Plain-text document sources >>
※ ※ ※

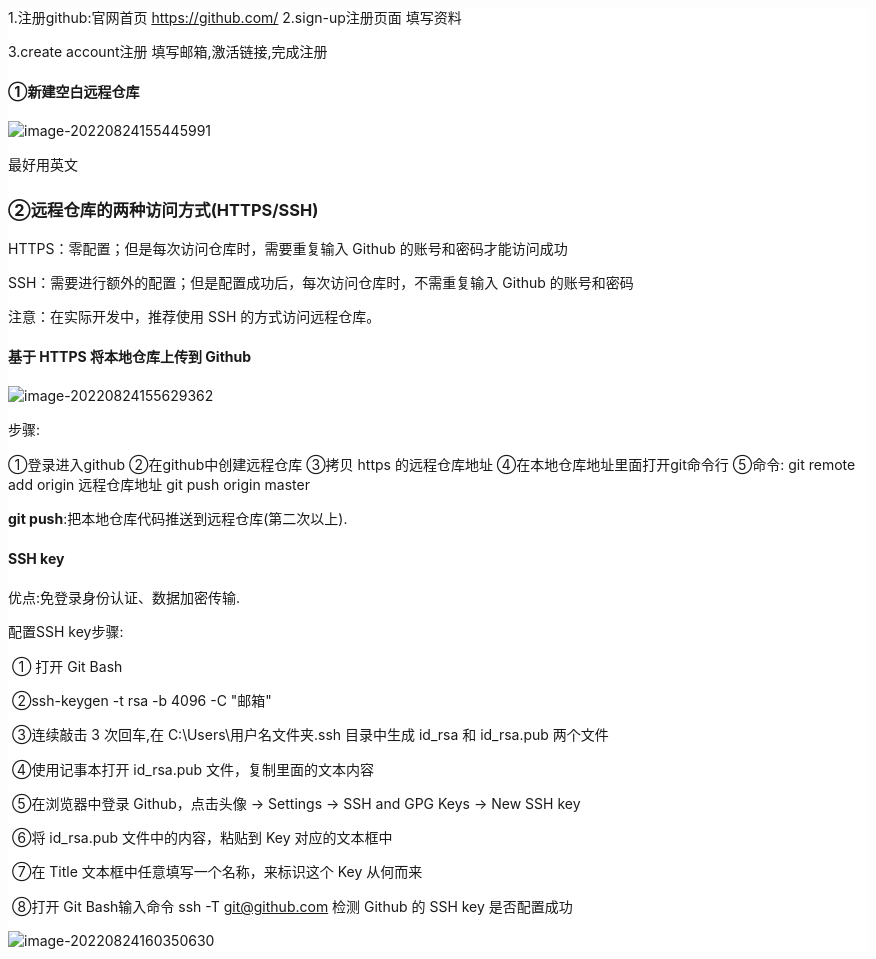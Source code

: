 1.注册github:官网首页 https://github.com/
2.sign-up注册页面   填写资料

3.create account注册    填写邮箱,激活链接,完成注册

#### ①新建空白远程仓库

![image-20220824155445991](C:\Users\Administrator\AppData\Roaming\Typora\typora-user-images\image-20220824155445991.png)

最好用英文

### ②远程仓库的两种访问方式(HTTPS/SSH)

HTTPS：零配置；但是每次访问仓库时，需要重复输入 Github 的账号和密码才能访问成功

SSH：需要进行额外的配置；但是配置成功后，每次访问仓库时，不需重复输入 Github 的账号和密码

注意：在实际开发中，推荐使用 SSH 的方式访问远程仓库。

#### 基于 HTTPS 将本地仓库上传到 Github

![image-20220824155629362](C:\Users\Administrator\AppData\Roaming\Typora\typora-user-images\image-20220824155629362.png)

步骤:

①登录进入github
②在github中创建远程仓库
③拷贝 https 的远程仓库地址
④在本地仓库地址里面打开git命令行
⑤命令:
     git remote add origin 远程仓库地址
     git push origin master

**git push**:把本地仓库代码推送到远程仓库(第二次以上).

#### SSH key

优点:免登录身份认证、数据加密传输.

配置SSH key步骤:

​		① 打开 Git Bash

​		②ssh-keygen -t rsa -b 4096 -C "邮箱" 

​		③连续敲击 3 次回车,在 C:\Users\用户名文件夹\.ssh 目录中生成 id_rsa 和 id_rsa.pub 两个文件

​		④使用记事本打开 id_rsa.pub 文件，复制里面的文本内容

​		⑤在浏览器中登录 Github，点击头像 -> Settings -> SSH and GPG Keys -> New SSH key

​		⑥将 id_rsa.pub 文件中的内容，粘贴到 Key 对应的文本框中

​		⑦在 Title 文本框中任意填写一个名称，来标识这个 Key 从何而来

​		⑧打开 Git Bash输入命令 ssh -T git@github.com     检测 Github 的 SSH key 是否配置成功

![image-20220824160350630](C:\Users\Administrator\AppData\Roaming\Typora\typora-user-images\image-20220824160350630.png)
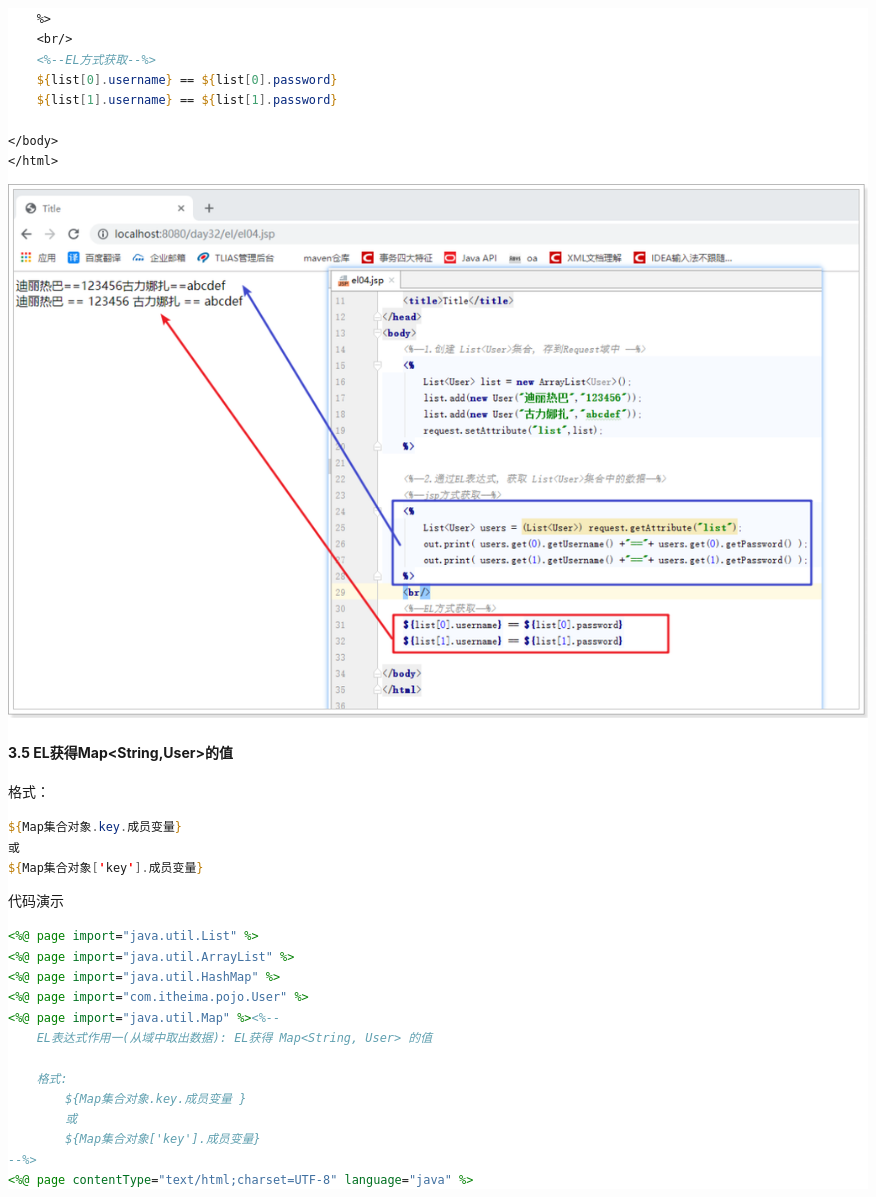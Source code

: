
 ```jsp
    %>
    <br/>
    <%--EL方式获取--%>
    ${list[0].username} == ${list[0].password}
    ${list[1].username} == ${list[1].password}

</body>
</html>
```

![1568520816680](day08_jsp&filter&listener.assets/1568520816680.png)



#### 3.5 EL获得Map\<String,User>的值

格式：

```jsp
${Map集合对象.key.成员变量}
或
${Map集合对象['key'].成员变量}
```

代码演示

```jsp
<%@ page import="java.util.List" %>
<%@ page import="java.util.ArrayList" %>
<%@ page import="java.util.HashMap" %>
<%@ page import="com.itheima.pojo.User" %>
<%@ page import="java.util.Map" %><%--
    EL表达式作用一(从域中取出数据): EL获得 Map<String, User> 的值

    格式:
        ${Map集合对象.key.成员变量 }
        或
        ${Map集合对象['key'].成员变量}
--%>
<%@ page contentType="text/html;charset=UTF-8" language="java" %>
```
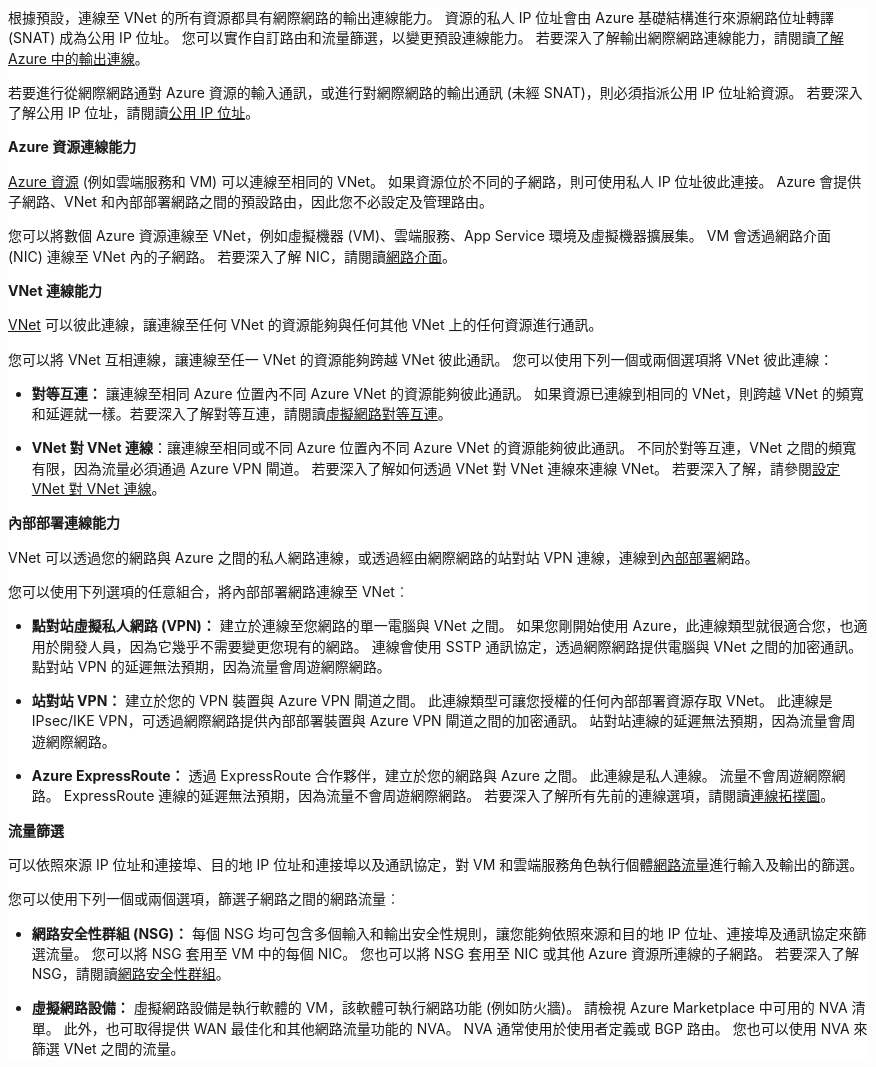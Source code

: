 根據預設，連線至 VNet 的所有資源都具有網際網路的輸出連線能力。 資源的私人 IP 位址會由 Azure 基礎結構進行來源網路位址轉譯 (SNAT) 成為公用 IP 位址。 您可以實作自訂路由和流量篩選，以變更預設連線能力。 若要深入了解輸出網際網路連線能力，請閱讀[了解 Azure 中的輸出連線](https://docs.microsoft.com/azure/load-balancer/load-balancer-outbound-connections?toc=%2fazure%2fvirtual-network%2ftoc.json)。

若要進行從網際網路通對 Azure 資源的輸入通訊，或進行對網際網路的輸出通訊 (未經 SNAT)，則必須指派公用 IP 位址給資源。 若要深入了解公用 IP 位址，請閱讀[公用 IP 位址](https://docs.microsoft.com/azure/virtual-network/virtual-network-public-ip-address)。

**Azure 資源連線能力**

[Azure 資源](https://docs.microsoft.com/azure/virtual-network/virtual-networks-overview) (例如雲端服務和 VM) 可以連線至相同的 VNet。 如果資源位於不同的子網路，則可使用私人 IP 位址彼此連接。 Azure 會提供子網路、VNet 和內部部署網路之間的預設路由，因此您不必設定及管理路由。

您可以將數個 Azure 資源連線至 VNet，例如虛擬機器 (VM)、雲端服務、App Service 環境及虛擬機器擴展集。 VM 會透過網路介面 (NIC) 連線至 VNet 內的子網路。 若要深入了解 NIC，請閱讀[網路介面](https://docs.microsoft.com/azure/virtual-network/virtual-network-network-interface)。

**VNet 連線能力**

[VNet](https://docs.microsoft.com/azure/virtual-network/virtual-networks-overview) 可以彼此連線，讓連線至任何 VNet 的資源能夠與任何其他 VNet 上的任何資源進行通訊。

您可以將 VNet 互相連線，讓連線至任一 VNet 的資源能夠跨越 VNet 彼此通訊。 您可以使用下列一個或兩個選項將 VNet 彼此連線：

- **對等互連：** 讓連線至相同 Azure 位置內不同 Azure VNet 的資源能夠彼此通訊。 如果資源已連線到相同的 VNet，則跨越 VNet 的頻寬和延遲就一樣。若要深入了解對等互連，請閱讀[虛擬網路對等互連](https://docs.microsoft.com/azure/virtual-network/virtual-network-peering-overview)。

- **VNet 對 VNet 連線**：讓連線至相同或不同 Azure 位置內不同 Azure VNet 的資源能夠彼此通訊。 不同於對等互連，VNet 之間的頻寬有限，因為流量必須通過 Azure VPN 閘道。 若要深入了解如何透過 VNet 對 VNet 連線來連線 VNet。 若要深入了解，請參閱[設定 VNet 對 VNet 連線](https://docs.microsoft.com/azure/vpn-gateway/vpn-gateway-howto-vnet-vnet-resource-manager-portal?toc=%2fazure%2fvirtual-network%2ftoc.json)。

**內部部署連線能力**

VNet 可以透過您的網路與 Azure 之間的私人網路連線，或透過經由網際網路的站對站 VPN 連線，連線到[內部部署](https://docs.microsoft.com/azure/virtual-network/virtual-networks-overview)網路。

您可以使用下列選項的任意組合，將內部部署網路連線至 VNet︰

- **點對站虛擬私人網路 (VPN)：** 建立於連線至您網路的單一電腦與 VNet 之間。 如果您剛開始使用 Azure，此連線類型就很適合您，也適用於開發人員，因為它幾乎不需要變更您現有的網路。 連線會使用 SSTP 通訊協定，透過網際網路提供電腦與 VNet 之間的加密通訊。 點對站 VPN 的延遲無法預期，因為流量會周遊網際網路。

- **站對站 VPN：** 建立於您的 VPN 裝置與 Azure VPN 閘道之間。 此連線類型可讓您授權的任何內部部署資源存取 VNet。 此連線是 IPsec/IKE VPN，可透過網際網路提供內部部署裝置與 Azure VPN 閘道之間的加密通訊。 站對站連線的延遲無法預期，因為流量會周遊網際網路。

- **Azure ExpressRoute：** 透過 ExpressRoute 合作夥伴，建立於您的網路與 Azure 之間。 此連線是私人連線。 流量不會周遊網際網路。 ExpressRoute 連線的延遲無法預期，因為流量不會周遊網際網路。 若要深入了解所有先前的連線選項，請閱讀[連線拓撲圖](https://docs.microsoft.com/azure/vpn-gateway/vpn-gateway-about-vpngateways?toc=%2fazure%2fvirtual-network%2ftoc.json)。

**流量篩選**

可以依照來源 IP 位址和連接埠、目的地 IP 位址和連接埠以及通訊協定，對 VM 和雲端服務角色執行個體[網路流量](https://docs.microsoft.com/azure/virtual-network/virtual-networks-overview)進行輸入及輸出的篩選。

您可以使用下列一個或兩個選項，篩選子網路之間的網路流量︰

- **網路安全性群組 (NSG)：** 每個 NSG 均可包含多個輸入和輸出安全性規則，讓您能夠依照來源和目的地 IP 位址、連接埠及通訊協定來篩選流量。 您可以將 NSG 套用至 VM 中的每個 NIC。 您也可以將 NSG 套用至 NIC 或其他 Azure 資源所連線的子網路。 若要深入了解 NSG，請閱讀[網路安全性群組](https://docs.microsoft.com/azure/virtual-network/virtual-networks-nsg)。

- **虛擬網路設備：** 虛擬網路設備是執行軟體的 VM，該軟體可執行網路功能 (例如防火牆)。 請檢視 Azure Marketplace 中可用的 NVA 清單。 此外，也可取得提供 WAN 最佳化和其他網路流量功能的 NVA。 NVA 通常使用於使用者定義或 BGP 路由。 您也可以使用 NVA 來篩選 VNet 之間的流量。
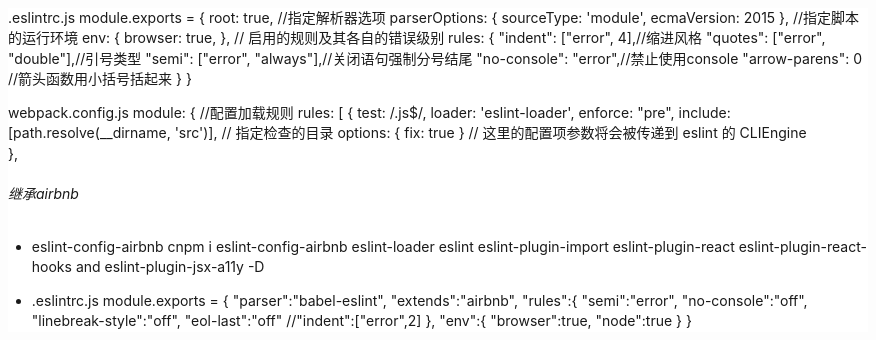 .eslintrc.js
module.exports = {
    root: true,
    //指定解析器选项
    parserOptions: {
        sourceType: 'module',
        ecmaVersion: 2015
    },
    //指定脚本的运行环境
    env: {
        browser: true,
    },
    // 启用的规则及其各自的错误级别
    rules: {
        "indent": ["error", 4],//缩进风格
        "quotes": ["error", "double"],//引号类型 
        "semi": ["error", "always"],//关闭语句强制分号结尾
        "no-console": "error",//禁止使用console
        "arrow-parens": 0 //箭头函数用小括号括起来
    }
}

webpack.config.js
module: {
        //配置加载规则
        rules: [
            {
                test: /\.js$/,
                loader: 'eslint-loader',
                enforce: "pre",
                include: [path.resolve(__dirname, 'src')], // 指定检查的目录
                options: { fix: true } // 这里的配置项参数将会被传递到 eslint 的 CLIEngine   
            },

###### 继承airbnb

- eslint-config-airbnb
cnpm i eslint-config-airbnb eslint-loader eslint eslint-plugin-import eslint-plugin-react eslint-plugin-react-hooks and eslint-plugin-jsx-a11y -D

- .eslintrc.js
module.exports = {
    "parser":"babel-eslint",
    "extends":"airbnb",
    "rules":{
        "semi":"error",
        "no-console":"off",
        "linebreak-style":"off",
        "eol-last":"off"
        //"indent":["error",2]
    },
    "env":{
        "browser":true,
        "node":true
    }
}
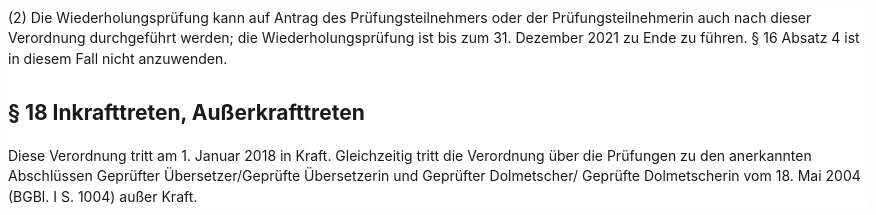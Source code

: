 (2) Die Wiederholungsprüfung kann auf Antrag des Prüfungsteilnehmers
oder der Prüfungsteilnehmerin auch nach dieser Verordnung durchgeführt
werden; die Wiederholungsprüfung ist bis zum 31. Dezember 2021 zu Ende
zu führen. § 16 Absatz 4 ist in diesem Fall nicht anzuwenden.


## § 18 Inkrafttreten, Außerkrafttreten

Diese Verordnung tritt am 1. Januar 2018 in Kraft. Gleichzeitig tritt
die Verordnung über die Prüfungen zu den anerkannten Abschlüssen
Geprüfter Übersetzer/Geprüfte Übersetzerin und Geprüfter Dolmetscher/
Geprüfte Dolmetscherin vom 18. Mai 2004 (BGBl. I S. 1004) außer Kraft.


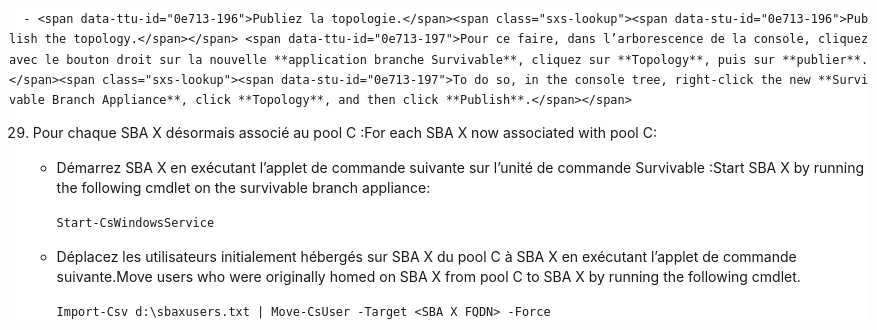       - <span data-ttu-id="0e713-196">Publiez la topologie.</span><span class="sxs-lookup"><span data-stu-id="0e713-196">Publish the topology.</span></span> <span data-ttu-id="0e713-197">Pour ce faire, dans l’arborescence de la console, cliquez avec le bouton droit sur la nouvelle **application branche Survivable**, cliquez sur **Topology**, puis sur **publier**.</span><span class="sxs-lookup"><span data-stu-id="0e713-197">To do so, in the console tree, right-click the new **Survivable Branch Appliance**, click **Topology**, and then click **Publish**.</span></span>

29. <span data-ttu-id="0e713-198">Pour chaque SBA X désormais associé au pool C :</span><span class="sxs-lookup"><span data-stu-id="0e713-198">For each SBA X now associated with pool C:</span></span>
    
      - <span data-ttu-id="0e713-199">Démarrez SBA X en exécutant l’applet de commande suivante sur l’unité de commande Survivable :</span><span class="sxs-lookup"><span data-stu-id="0e713-199">Start SBA X by running the following cmdlet on the survivable branch appliance:</span></span>
        
            Start-CsWindowsService
    
      - <span data-ttu-id="0e713-200">Déplacez les utilisateurs initialement hébergés sur SBA X du pool C à SBA X en exécutant l’applet de commande suivante.</span><span class="sxs-lookup"><span data-stu-id="0e713-200">Move users who were originally homed on SBA X from pool C to SBA X by running the following cmdlet.</span></span>
        
            Import-Csv d:\sbaxusers.txt | Move-CsUser -Target <SBA X FQDN> -Force

<span data-ttu-id="0e713-201"></div>

</div>

<span> </span>

</div>

</div>

</span><span class="sxs-lookup"><span data-stu-id="0e713-201"></div>

</div>

<span> </span>

</div>

</div>

</span></span></div>

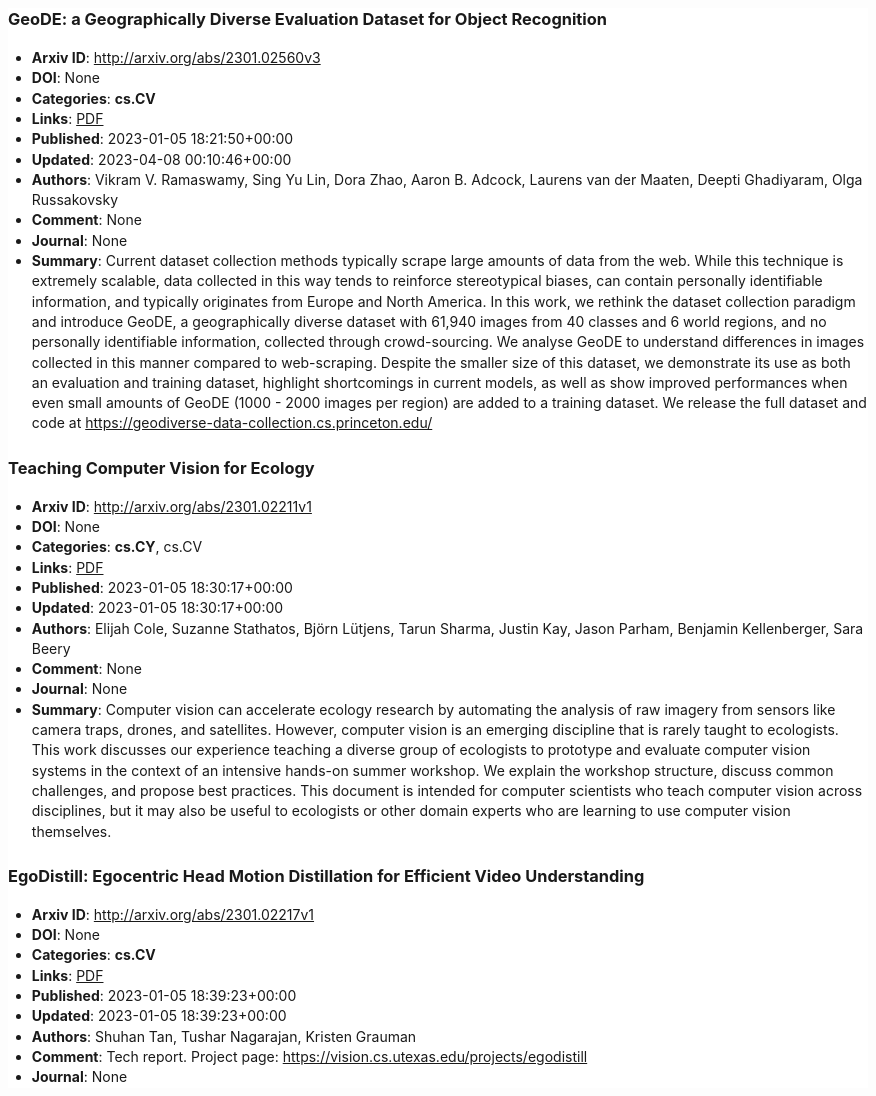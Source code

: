 

### GeoDE: a Geographically Diverse Evaluation Dataset for Object Recognition
- **Arxiv ID**: http://arxiv.org/abs/2301.02560v3
- **DOI**: None
- **Categories**: **cs.CV**
- **Links**: [PDF](http://arxiv.org/pdf/2301.02560v3)
- **Published**: 2023-01-05 18:21:50+00:00
- **Updated**: 2023-04-08 00:10:46+00:00
- **Authors**: Vikram V. Ramaswamy, Sing Yu Lin, Dora Zhao, Aaron B. Adcock, Laurens van der Maaten, Deepti Ghadiyaram, Olga Russakovsky
- **Comment**: None
- **Journal**: None
- **Summary**: Current dataset collection methods typically scrape large amounts of data from the web. While this technique is extremely scalable, data collected in this way tends to reinforce stereotypical biases, can contain personally identifiable information, and typically originates from Europe and North America. In this work, we rethink the dataset collection paradigm and introduce GeoDE, a geographically diverse dataset with 61,940 images from 40 classes and 6 world regions, and no personally identifiable information, collected through crowd-sourcing. We analyse GeoDE to understand differences in images collected in this manner compared to web-scraping. Despite the smaller size of this dataset, we demonstrate its use as both an evaluation and training dataset, highlight shortcomings in current models, as well as show improved performances when even small amounts of GeoDE (1000 - 2000 images per region) are added to a training dataset. We release the full dataset and code at https://geodiverse-data-collection.cs.princeton.edu/



### Teaching Computer Vision for Ecology
- **Arxiv ID**: http://arxiv.org/abs/2301.02211v1
- **DOI**: None
- **Categories**: **cs.CY**, cs.CV
- **Links**: [PDF](http://arxiv.org/pdf/2301.02211v1)
- **Published**: 2023-01-05 18:30:17+00:00
- **Updated**: 2023-01-05 18:30:17+00:00
- **Authors**: Elijah Cole, Suzanne Stathatos, Björn Lütjens, Tarun Sharma, Justin Kay, Jason Parham, Benjamin Kellenberger, Sara Beery
- **Comment**: None
- **Journal**: None
- **Summary**: Computer vision can accelerate ecology research by automating the analysis of raw imagery from sensors like camera traps, drones, and satellites. However, computer vision is an emerging discipline that is rarely taught to ecologists. This work discusses our experience teaching a diverse group of ecologists to prototype and evaluate computer vision systems in the context of an intensive hands-on summer workshop. We explain the workshop structure, discuss common challenges, and propose best practices. This document is intended for computer scientists who teach computer vision across disciplines, but it may also be useful to ecologists or other domain experts who are learning to use computer vision themselves.



### EgoDistill: Egocentric Head Motion Distillation for Efficient Video Understanding
- **Arxiv ID**: http://arxiv.org/abs/2301.02217v1
- **DOI**: None
- **Categories**: **cs.CV**
- **Links**: [PDF](http://arxiv.org/pdf/2301.02217v1)
- **Published**: 2023-01-05 18:39:23+00:00
- **Updated**: 2023-01-05 18:39:23+00:00
- **Authors**: Shuhan Tan, Tushar Nagarajan, Kristen Grauman
- **Comment**: Tech report. Project page:
  https://vision.cs.utexas.edu/projects/egodistill
- **Journal**: None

※ ※ ※

WHAT NEEDS TO BE DONE >> While skipping the pictures, transcribe the data above from the line showing "eslint 的 CLIEngine" through the line showing "## § 18 Inkrafttreten, Außerkrafttreten", exactly and with both ends.

PROBLEM SOLUTION >>
                options: { fix: true } // 这里的配置项参数将会被传递到 eslint 的 CLIEngine   
            },

###### 继承airbnb

- eslint-config-airbnb
cnpm i eslint-config-airbnb eslint-loader eslint eslint-plugin-import eslint-plugin-react eslint-plugin-react-hooks and eslint-plugin-jsx-a11y -D

- .eslintrc.js
module.exports = {
    "parser":"babel-eslint",
    "extends":"airbnb",
    "rules":{
        "semi":"error",
        "no-console":"off",
        "linebreak-style":"off",
        "eol-last":"off"
        //"indent":["error",2]
    },
    "env":{
        "browser":true,
        "node":true
    }
}
Source code

: (2) Die Wiederholungsprüfung kann auf Antrag des Prüfungsteilnehmers
oder der Prüfungsteilnehmerin auch nach dieser Verordnung durchgeführt
werden; die Wiederholungsprüfung ist bis zum 31. Dezember 2021 zu Ende
zu führen. § 16 Absatz 4 ist in diesem Fall nicht anzuwenden.


## § 18 Inkrafttreten, Außerkrafttreten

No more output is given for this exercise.